Problem requirements
Each line below from the one containing "- 릴레이션에서 투플을" through the one containing "3. UID가 아닌 모든 속성간에는 서로 종속될 수 없음" should be output exactly as it stands, and no other line should appear.

Records from a data collection:
# # # # # # #
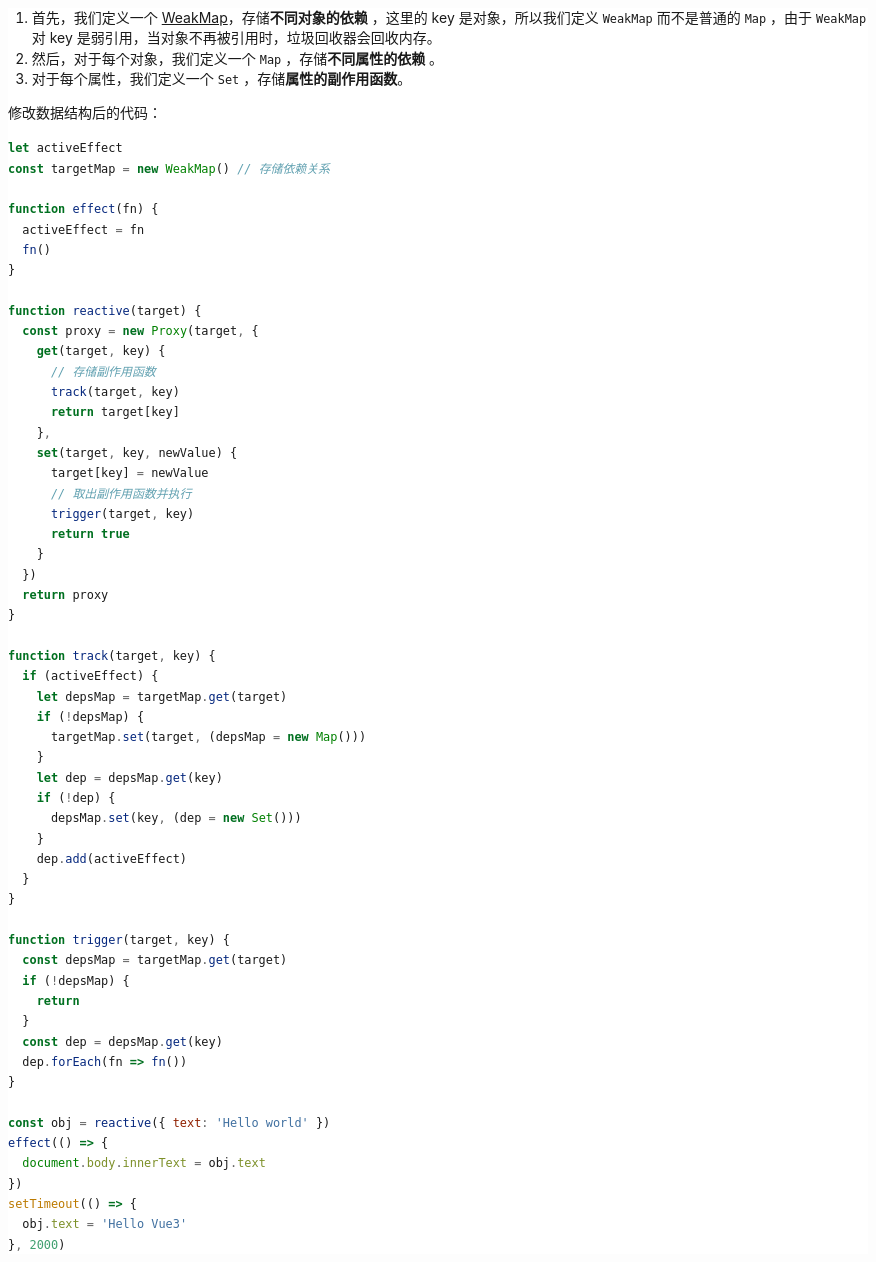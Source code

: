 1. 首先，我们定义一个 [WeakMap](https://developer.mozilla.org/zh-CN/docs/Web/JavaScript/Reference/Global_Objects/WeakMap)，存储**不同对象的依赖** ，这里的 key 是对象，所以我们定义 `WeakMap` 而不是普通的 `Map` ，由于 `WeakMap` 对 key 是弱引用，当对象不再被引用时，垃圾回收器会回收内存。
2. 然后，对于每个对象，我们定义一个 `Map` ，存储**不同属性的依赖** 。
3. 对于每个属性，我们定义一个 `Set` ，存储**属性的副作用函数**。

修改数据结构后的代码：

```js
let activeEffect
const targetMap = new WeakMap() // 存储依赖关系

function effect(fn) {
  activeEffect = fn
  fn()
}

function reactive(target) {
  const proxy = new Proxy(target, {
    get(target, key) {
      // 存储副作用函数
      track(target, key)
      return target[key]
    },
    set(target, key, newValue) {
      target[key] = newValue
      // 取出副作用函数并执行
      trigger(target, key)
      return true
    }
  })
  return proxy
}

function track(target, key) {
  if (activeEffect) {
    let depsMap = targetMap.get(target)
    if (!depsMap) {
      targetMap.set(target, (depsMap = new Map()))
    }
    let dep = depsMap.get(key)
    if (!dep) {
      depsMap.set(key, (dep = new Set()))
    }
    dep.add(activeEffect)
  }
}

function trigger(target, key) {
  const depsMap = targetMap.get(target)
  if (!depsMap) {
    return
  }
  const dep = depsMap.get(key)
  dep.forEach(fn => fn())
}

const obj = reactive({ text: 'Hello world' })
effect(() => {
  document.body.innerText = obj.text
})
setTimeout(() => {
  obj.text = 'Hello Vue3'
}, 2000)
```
# # # # # # #
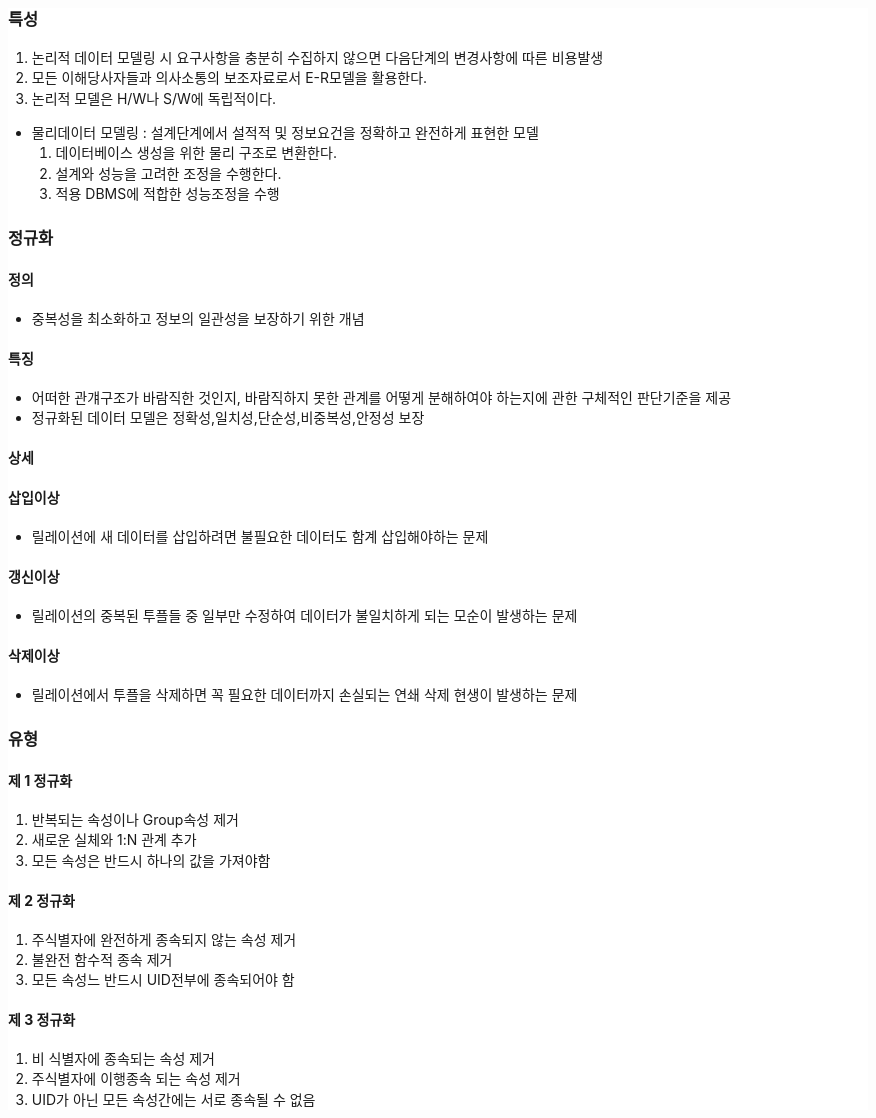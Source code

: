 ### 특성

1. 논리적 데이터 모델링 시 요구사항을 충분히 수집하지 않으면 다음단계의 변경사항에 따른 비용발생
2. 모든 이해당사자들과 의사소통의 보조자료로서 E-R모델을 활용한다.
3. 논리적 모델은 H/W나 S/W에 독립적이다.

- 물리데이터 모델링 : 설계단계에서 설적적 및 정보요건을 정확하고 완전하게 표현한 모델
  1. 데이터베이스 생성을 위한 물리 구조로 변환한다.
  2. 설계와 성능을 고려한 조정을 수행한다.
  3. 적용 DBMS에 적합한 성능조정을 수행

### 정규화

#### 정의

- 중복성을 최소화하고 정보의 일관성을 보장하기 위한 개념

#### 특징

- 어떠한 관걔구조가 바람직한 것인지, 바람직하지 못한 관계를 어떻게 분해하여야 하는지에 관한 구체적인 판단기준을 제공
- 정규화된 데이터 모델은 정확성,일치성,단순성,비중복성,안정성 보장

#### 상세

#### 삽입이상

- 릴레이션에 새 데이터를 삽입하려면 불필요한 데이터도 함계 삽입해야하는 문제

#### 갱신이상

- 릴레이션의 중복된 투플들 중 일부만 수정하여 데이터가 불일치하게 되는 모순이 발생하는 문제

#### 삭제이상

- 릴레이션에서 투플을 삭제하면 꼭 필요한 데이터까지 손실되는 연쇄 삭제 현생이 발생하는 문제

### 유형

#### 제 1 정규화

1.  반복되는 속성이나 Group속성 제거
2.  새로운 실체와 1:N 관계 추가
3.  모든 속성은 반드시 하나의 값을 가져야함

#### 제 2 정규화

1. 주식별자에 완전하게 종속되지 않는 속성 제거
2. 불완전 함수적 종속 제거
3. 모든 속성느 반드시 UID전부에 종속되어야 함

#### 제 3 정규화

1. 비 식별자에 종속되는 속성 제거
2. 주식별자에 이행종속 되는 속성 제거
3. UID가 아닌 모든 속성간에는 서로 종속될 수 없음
# # # # # # #
Answer
- 릴레이션에서 투플을 삭제하면 꼭 필요한 데이터까지 손실되는 연쇄 삭제 현생이 발생하는 문제

### 유형

#### 제 1 정규화

1.  반복되는 속성이나 Group속성 제거
2.  새로운 실체와 1:N 관계 추가
3.  모든 속성은 반드시 하나의 값을 가져야함

#### 제 2 정규화

1. 주식별자에 완전하게 종속되지 않는 속성 제거
2. 불완전 함수적 종속 제거
3. 모든 속성느 반드시 UID전부에 종속되어야 함

#### 제 3 정규화

1. 비 식별자에 종속되는 속성 제거
2. 주식별자에 이행종속 되는 속성 제거
3. UID가 아닌 모든 속성간에는 서로 종속될 수 없음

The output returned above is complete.